(Material provided)
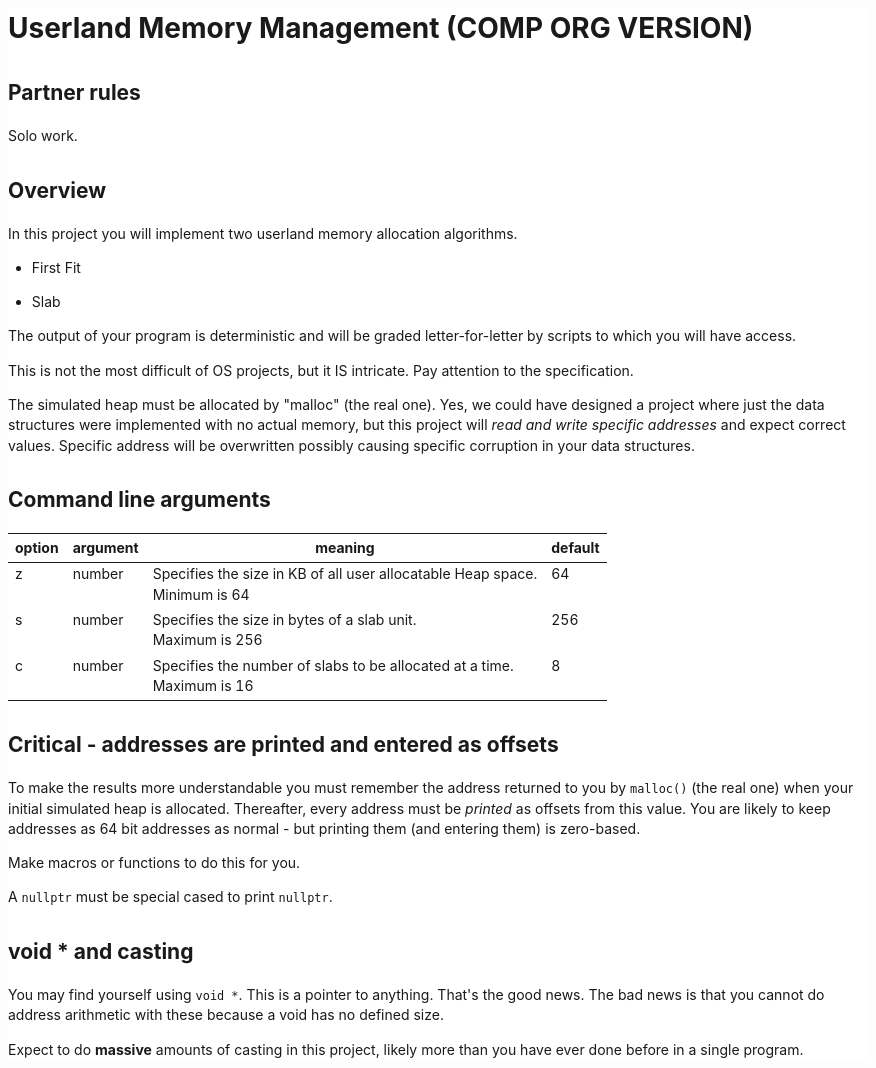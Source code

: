 # Userland Memory Management (COMP ORG VERSION)

## Partner rules

Solo work.

## Overview

In this project you will implement two userland memory allocation algorithms.

* First Fit

* Slab

The output of your program is deterministic and will be graded letter-for-letter by scripts to which you will have access.

This is not the most difficult of OS projects, but it IS intricate. Pay attention to the specification.

The simulated heap must be allocated by "malloc" (the real one). Yes, we could have designed a project where just the data structures were implemented with no actual memory, but this project will *read and write specific addresses* and expect correct values. Specific address will be overwritten possibly causing specific corruption in your data structures.

## Command line arguments

| option | argument | meaning | default |
| ------ | -------- | ------- | ------- |
| z | number | Specifies the size in KB of all user allocatable Heap space.</br>Minimum is 64 | 64 |
| s | number | Specifies the size in bytes of a slab unit.</br>Maximum is 256 | 256 | 
| c | number | Specifies the number of slabs to be allocated at a time.</br>Maximum is 16 | 8 |

## Critical - addresses are printed and entered as offsets

To make the results more understandable you must remember the address returned to you by ```malloc()``` (the real one) when your initial simulated heap is allocated. Thereafter, every address must be *printed* as offsets from this value. You are likely to keep addresses as 64 bit addresses as normal - but printing them (and entering them) is zero-based.

Make macros or functions to do this for you.

A ```nullptr``` must be special cased to print ```nullptr```.

## void * and casting

You may find yourself using ```void *```. This is a pointer to anything. That's the good news. The bad news is that you cannot do address arithmetic with these because a void has no defined size. 

Expect to do **massive** amounts of casting in this project, likely more than you have ever done before in a single program.
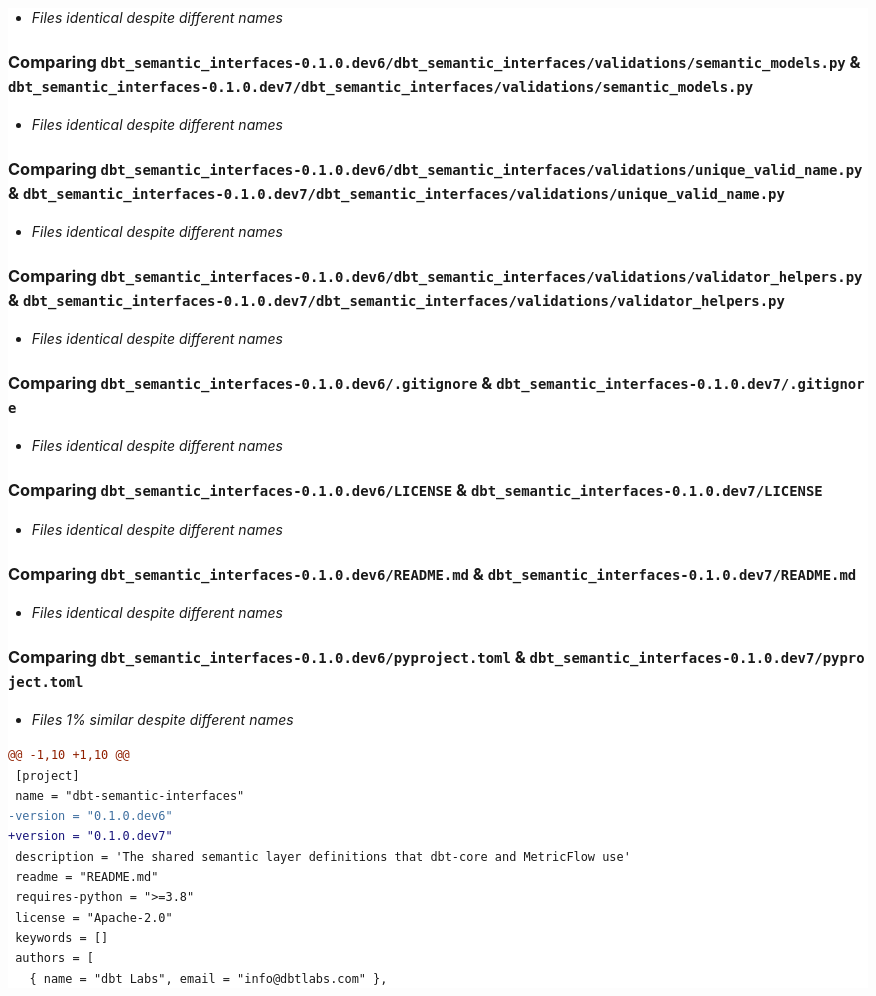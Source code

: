  * *Files identical despite different names*

### Comparing `dbt_semantic_interfaces-0.1.0.dev6/dbt_semantic_interfaces/validations/semantic_models.py` & `dbt_semantic_interfaces-0.1.0.dev7/dbt_semantic_interfaces/validations/semantic_models.py`

 * *Files identical despite different names*

### Comparing `dbt_semantic_interfaces-0.1.0.dev6/dbt_semantic_interfaces/validations/unique_valid_name.py` & `dbt_semantic_interfaces-0.1.0.dev7/dbt_semantic_interfaces/validations/unique_valid_name.py`

 * *Files identical despite different names*

### Comparing `dbt_semantic_interfaces-0.1.0.dev6/dbt_semantic_interfaces/validations/validator_helpers.py` & `dbt_semantic_interfaces-0.1.0.dev7/dbt_semantic_interfaces/validations/validator_helpers.py`

 * *Files identical despite different names*

### Comparing `dbt_semantic_interfaces-0.1.0.dev6/.gitignore` & `dbt_semantic_interfaces-0.1.0.dev7/.gitignore`

 * *Files identical despite different names*

### Comparing `dbt_semantic_interfaces-0.1.0.dev6/LICENSE` & `dbt_semantic_interfaces-0.1.0.dev7/LICENSE`

 * *Files identical despite different names*

### Comparing `dbt_semantic_interfaces-0.1.0.dev6/README.md` & `dbt_semantic_interfaces-0.1.0.dev7/README.md`

 * *Files identical despite different names*

### Comparing `dbt_semantic_interfaces-0.1.0.dev6/pyproject.toml` & `dbt_semantic_interfaces-0.1.0.dev7/pyproject.toml`

 * *Files 1% similar despite different names*

```diff
@@ -1,10 +1,10 @@
 [project]
 name = "dbt-semantic-interfaces"
-version = "0.1.0.dev6"
+version = "0.1.0.dev7"
 description = 'The shared semantic layer definitions that dbt-core and MetricFlow use'
 readme = "README.md"
 requires-python = ">=3.8"
 license = "Apache-2.0"
 keywords = []
 authors = [
   { name = "dbt Labs", email = "info@dbtlabs.com" },
```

(What you are asked to do)
From the first record to the last, print everything again exactly, without pictures.

(Response for this exercise)
Source code

: # Userland Memory Management (COMP ORG VERSION)

## Partner rules

Solo work.

## Overview

In this project you will implement two userland memory allocation algorithms.

* First Fit

* Slab

The output of your program is deterministic and will be graded letter-for-letter by scripts to which you will have access.

This is not the most difficult of OS projects, but it IS intricate. Pay attention to the specification.

The simulated heap must be allocated by "malloc" (the real one). Yes, we could have designed a project where just the data structures were implemented with no actual memory, but this project will *read and write specific addresses* and expect correct values. Specific address will be overwritten possibly causing specific corruption in your data structures.

## Command line arguments

| option | argument | meaning | default |
| ------ | -------- | ------- | ------- |
| z | number | Specifies the size in KB of all user allocatable Heap space.</br>Minimum is 64 | 64 |
| s | number | Specifies the size in bytes of a slab unit.</br>Maximum is 256 | 256 | 
| c | number | Specifies the number of slabs to be allocated at a time.</br>Maximum is 16 | 8 |

## Critical - addresses are printed and entered as offsets

To make the results more understandable you must remember the address returned to you by ```malloc()``` (the real one) when your initial simulated heap is allocated. Thereafter, every address must be *printed* as offsets from this value. You are likely to keep addresses as 64 bit addresses as normal - but printing them (and entering them) is zero-based.

Make macros or functions to do this for you.

A ```nullptr``` must be special cased to print ```nullptr```.

## void * and casting

You may find yourself using ```void *```. This is a pointer to anything. That's the good news. The bad news is that you cannot do address arithmetic with these because a void has no defined size. 

Expect to do **massive** amounts of casting in this project, likely more than you have ever done before in a single program.
Source code

:  * *Files identical despite different names*

### Comparing `dbt_semantic_interfaces-0.1.0.dev6/dbt_semantic_interfaces/validations/semantic_models.py` & `dbt_semantic_interfaces-0.1.0.dev7/dbt_semantic_interfaces/validations/semantic_models.py`

 * *Files identical despite different names*

### Comparing `dbt_semantic_interfaces-0.1.0.dev6/dbt_semantic_interfaces/validations/unique_valid_name.py` & `dbt_semantic_interfaces-0.1.0.dev7/dbt_semantic_interfaces/validations/unique_valid_name.py`

 * *Files identical despite different names*

### Comparing `dbt_semantic_interfaces-0.1.0.dev6/dbt_semantic_interfaces/validations/validator_helpers.py` & `dbt_semantic_interfaces-0.1.0.dev7/dbt_semantic_interfaces/validations/validator_helpers.py`

 * *Files identical despite different names*

### Comparing `dbt_semantic_interfaces-0.1.0.dev6/.gitignore` & `dbt_semantic_interfaces-0.1.0.dev7/.gitignore`

 * *Files identical despite different names*

### Comparing `dbt_semantic_interfaces-0.1.0.dev6/LICENSE` & `dbt_semantic_interfaces-0.1.0.dev7/LICENSE`

 * *Files identical despite different names*

### Comparing `dbt_semantic_interfaces-0.1.0.dev6/README.md` & `dbt_semantic_interfaces-0.1.0.dev7/README.md`

 * *Files identical despite different names*

### Comparing `dbt_semantic_interfaces-0.1.0.dev6/pyproject.toml` & `dbt_semantic_interfaces-0.1.0.dev7/pyproject.toml`

 * *Files 1% similar despite different names*

```diff
@@ -1,10 +1,10 @@
 [project]
 name = "dbt-semantic-interfaces"
-version = "0.1.0.dev6"
+version = "0.1.0.dev7"
 description = 'The shared semantic layer definitions that dbt-core and MetricFlow use'
 readme = "README.md"
 requires-python = ">=3.8"
 license = "Apache-2.0"
 keywords = []
 authors = [
   { name = "dbt Labs", email = "info@dbtlabs.com" },
```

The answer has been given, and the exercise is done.